Clinical Trial Summary
Idiopathic Pulmonary Fibrosis (IPF) is a fibrosing progressive interstitial lung disease with
unknown etiology, with a median survival of 3 years since first diagnosis. The typical
radiologic pattern of the disease is usual interstitial pneumonia (UIP) defined by basal and
peripheral (subpleural) predominance and a typical cystic degeneration of lung parenchyma
(honeycombing), interstitial fibrotic thickening and traction bronchiectasis. Despite the
recent introduction of two antifibrotic treatments (Pirfenidone and Nintendanib) which proved
to be successful in slowing the decline of pulmonary function in patients with IPF, a benefit
of these therapies on average survival remains yet to be demonstrated.
A significant part of patients affected by IPF die due to progressive worsening of
respiratory failure, often accelerated by the insurgence of acute events, like acute
exacerbations. Processes leading to the development and progression of IPF are not yet
completely understood. We might hypothesize a regenerative deficit in the lungs of subjects
affected, due to a dysregulation of repair mechanism in response to repeated damage
(inflammatory, mechanics, infectious, chemical) to the alveolar and vascular epithelium.

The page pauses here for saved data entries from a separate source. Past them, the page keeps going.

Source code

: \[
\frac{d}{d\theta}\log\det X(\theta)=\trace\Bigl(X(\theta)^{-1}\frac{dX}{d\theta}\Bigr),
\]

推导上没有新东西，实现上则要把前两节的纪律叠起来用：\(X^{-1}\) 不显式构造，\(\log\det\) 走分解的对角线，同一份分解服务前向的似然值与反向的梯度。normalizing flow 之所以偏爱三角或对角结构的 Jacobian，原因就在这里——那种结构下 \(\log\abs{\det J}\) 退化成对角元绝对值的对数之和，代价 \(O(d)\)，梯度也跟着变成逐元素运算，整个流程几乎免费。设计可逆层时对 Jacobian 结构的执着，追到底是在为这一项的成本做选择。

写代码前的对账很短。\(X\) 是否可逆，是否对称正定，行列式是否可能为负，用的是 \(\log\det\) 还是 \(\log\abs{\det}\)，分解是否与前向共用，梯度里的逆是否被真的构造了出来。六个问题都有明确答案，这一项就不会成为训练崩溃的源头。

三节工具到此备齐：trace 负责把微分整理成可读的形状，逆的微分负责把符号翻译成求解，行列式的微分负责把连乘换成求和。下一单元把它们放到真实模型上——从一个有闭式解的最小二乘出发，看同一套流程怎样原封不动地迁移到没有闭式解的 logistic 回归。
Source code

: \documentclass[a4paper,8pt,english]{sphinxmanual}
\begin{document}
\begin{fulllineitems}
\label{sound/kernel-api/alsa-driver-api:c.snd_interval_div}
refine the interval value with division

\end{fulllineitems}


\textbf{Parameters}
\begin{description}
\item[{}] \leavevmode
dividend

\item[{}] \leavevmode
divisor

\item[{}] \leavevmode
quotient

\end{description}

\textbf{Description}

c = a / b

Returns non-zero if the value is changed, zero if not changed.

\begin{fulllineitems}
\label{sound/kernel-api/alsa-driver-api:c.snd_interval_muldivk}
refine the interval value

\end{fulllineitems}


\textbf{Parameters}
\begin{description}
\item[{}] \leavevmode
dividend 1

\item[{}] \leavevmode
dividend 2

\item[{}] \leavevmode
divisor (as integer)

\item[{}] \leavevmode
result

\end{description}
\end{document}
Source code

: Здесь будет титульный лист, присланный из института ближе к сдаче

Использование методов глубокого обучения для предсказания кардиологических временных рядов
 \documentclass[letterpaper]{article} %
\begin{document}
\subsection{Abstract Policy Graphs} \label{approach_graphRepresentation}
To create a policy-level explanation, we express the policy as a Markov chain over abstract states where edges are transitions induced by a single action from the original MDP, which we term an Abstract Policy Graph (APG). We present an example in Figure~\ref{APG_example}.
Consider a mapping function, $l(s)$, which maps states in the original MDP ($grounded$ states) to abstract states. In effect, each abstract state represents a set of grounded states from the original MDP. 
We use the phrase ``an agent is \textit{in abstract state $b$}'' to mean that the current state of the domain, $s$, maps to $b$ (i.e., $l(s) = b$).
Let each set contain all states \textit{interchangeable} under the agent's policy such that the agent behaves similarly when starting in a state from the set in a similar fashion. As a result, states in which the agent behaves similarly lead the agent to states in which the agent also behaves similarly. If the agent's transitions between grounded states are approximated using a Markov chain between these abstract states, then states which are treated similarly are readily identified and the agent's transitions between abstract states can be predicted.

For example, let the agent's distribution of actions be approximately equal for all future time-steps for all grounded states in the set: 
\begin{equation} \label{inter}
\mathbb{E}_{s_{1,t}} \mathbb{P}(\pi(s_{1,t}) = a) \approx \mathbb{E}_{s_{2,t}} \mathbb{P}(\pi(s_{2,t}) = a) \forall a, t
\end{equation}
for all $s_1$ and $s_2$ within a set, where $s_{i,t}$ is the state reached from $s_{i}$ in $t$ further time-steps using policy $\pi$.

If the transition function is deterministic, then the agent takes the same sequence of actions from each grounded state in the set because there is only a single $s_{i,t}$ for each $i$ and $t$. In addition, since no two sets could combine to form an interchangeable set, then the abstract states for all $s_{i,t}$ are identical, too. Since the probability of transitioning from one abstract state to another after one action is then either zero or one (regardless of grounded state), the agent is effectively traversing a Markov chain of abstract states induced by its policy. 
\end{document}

Moreover, mechanism of damage caused by aging in tissues, with a dysfunction in resident stem
cell, might contribute to progression. Patients with IPF undergo mechanical alterations of
respiratory system due to progressive restrictive deficit caused by reduction in total lung
capacity. This functional alteration generates an ineffective and superficial ventilation due
to the waste of the majority inspiratory effort spent in ventilating dead anatomical space.
When physical effort occurs, the increased ventilatory necessity and the inability to
compensate due to functional impairment leads to increased inspiratory effort and subsequent
increase in negative intrathoracic pressure. Recent studies have demonstrated how exerting a
pressure (for example when the patient is mechanically ventilated) on lung tissue of subjects
with IPF and UIP pattern can generate damage due to unfavorable mechanism of
mechanotransduction caused by the pathological behavior of fibrotic lung (''squishy ball
lung''). Studies investigating inspiratory effort during spontaneous breathing and
respiratory failure highlighted how negative values of intrathoracic pressure might induce
self induced lung injury.
Respiratory effort can be quantified measuring esophageal pressure through a pressure
transducer inserted with a nasogastric tube in the inferior third part of the esophagus.
Measuring esophageal pressure is a precise and accurate way of quantifying inspiratory
effort, however its use in daily clinical practice is limited by invasiveness of the
maneuver, high cost and need for specific clinical training. Physiological studies show that
nasal pressure measured at the entrance of the nostril might correlate with esophageal
pressure and therefore estimate inspiratory effort of the patient in a noninvasive way.
The goal of our study is to evaluate the role of respiratory effort during spontaneous
breathing as a potential source of mechanical damage (hence favoring disease progression) in
subjects with IPF and UIP pattern. The study aims to identify patient with an unfavorable
mechanical phenotype defined by the simultaneous presence of UIP pattern and elevated
inspiratory effort after physical activity.